This thread has been locked.

If you have a related question, please click the "Ask a related question" button in the top right corner. The newly created question will be automatically linked to this question.

unable to access the DAP - system reset does not help

Other Parts Discussed in Thread: TMS570LC4357, UNIFLASH

Hello,

We are working with a custom board around the TMS570LC4357. 

The board worked fined for quite some time, but after trying to launch a debug session from a linux workstation (CCS 6), we are no longer able to properly operate the board. 

A short time after powering up the board, we can connect to the target just fine, but after a few seconds, the debugger disconnects from the target with the "unable to access the DAP" error message. We found out that if we cool the board, the time during which we have access to the processor is longer. We never managed to clear the flash during this time, CCS just crashes when we try to erase the flash and uniflash stops with an error message reporting that it's unable to read from address 0x08000000. 

Using the AHB-AP we still have access to the system memory map. Through this interface we tried to perform a system reset using SYSECR register. The system reset is executed (update of the SYSESR), but we still cannot connect to the Cortex R5.

We noticed that after powering up the board we are able to access the debug APB bus (reading the debug ROM for instance), but it stops working after some time.

After power up the software is running (the EMIF has been configured, we can see the PC changing). After a system reset, the EMIF is not reinitialized.

We've checked all the power supplies to the processor and the OSCIN input. 

We've read most of the threads on the forum regarding this issue without finding a solution, any help would be greatly appreciated. 

In particular, is there a way to clear the flash using only the AHB-AP? 

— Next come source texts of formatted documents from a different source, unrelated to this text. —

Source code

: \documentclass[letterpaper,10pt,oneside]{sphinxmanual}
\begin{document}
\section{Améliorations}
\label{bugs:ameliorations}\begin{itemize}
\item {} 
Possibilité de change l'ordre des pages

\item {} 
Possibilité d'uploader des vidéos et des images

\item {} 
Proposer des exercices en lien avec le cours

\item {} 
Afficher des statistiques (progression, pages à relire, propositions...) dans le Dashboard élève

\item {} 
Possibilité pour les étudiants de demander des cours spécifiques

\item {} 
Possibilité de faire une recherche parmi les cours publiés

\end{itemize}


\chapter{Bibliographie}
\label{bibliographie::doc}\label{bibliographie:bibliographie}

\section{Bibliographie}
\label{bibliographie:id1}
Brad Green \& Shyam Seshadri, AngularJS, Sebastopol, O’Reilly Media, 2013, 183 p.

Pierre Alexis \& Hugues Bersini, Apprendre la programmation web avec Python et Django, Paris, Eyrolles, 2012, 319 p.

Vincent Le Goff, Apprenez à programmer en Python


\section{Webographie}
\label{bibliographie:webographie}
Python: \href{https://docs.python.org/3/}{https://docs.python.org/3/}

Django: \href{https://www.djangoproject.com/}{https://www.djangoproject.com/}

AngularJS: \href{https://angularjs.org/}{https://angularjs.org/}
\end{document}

it would seem that the debug APB is locked somehow, any idea on what could trigger this? 

Best regards,

Mathieu 

 

  • do you have an external watchdog or other chip asserting nPORRST?
  • We have a voltage supervisor. We checked it, it does not trigger a PORRST.
  • Have you been keeping CCS updated? Early on there was an issue w. caching that could prevent erase but honestly this doesn't sound like it.

    Not really sure I've seen what you're talking about before but how much time are you talking about with regard to 'cooling down' and how hot is the device actually getting? Are you working in some sort of environmental chamber for example?

    Do you have the JTAG clock frequency set high? It needs to be << 10MHz.

    How long are you talking about when it comes to being able to not erase the flash?
    It shouldn't take long at all to erase the flash maybe about 30 seconds .. are you actually not able to run that long without crashing?
  • We are currently using CCS 6.0.1.00040.
    The device is not really hot. We cool it down by blowing cold air to it.
    We tried setting the JTAG clock as low as 0.5MHz without success.
    We never managed to start the flash erase procedure. In the few seconds we can connect to the target after power up, we can only read the processor internal registers. As soon as we try to dump the content of the SRAM memory using the debugger, we get the disconnect message.

    Mathieu
  • Mathieu

    So forget flash erase.

    Can you simply connect to the micro and keep it connected?
  • For a few tens of second in ambient conditions. It disconnects afterwards. Early disconnection can be triggered by trying to dump an area of memory.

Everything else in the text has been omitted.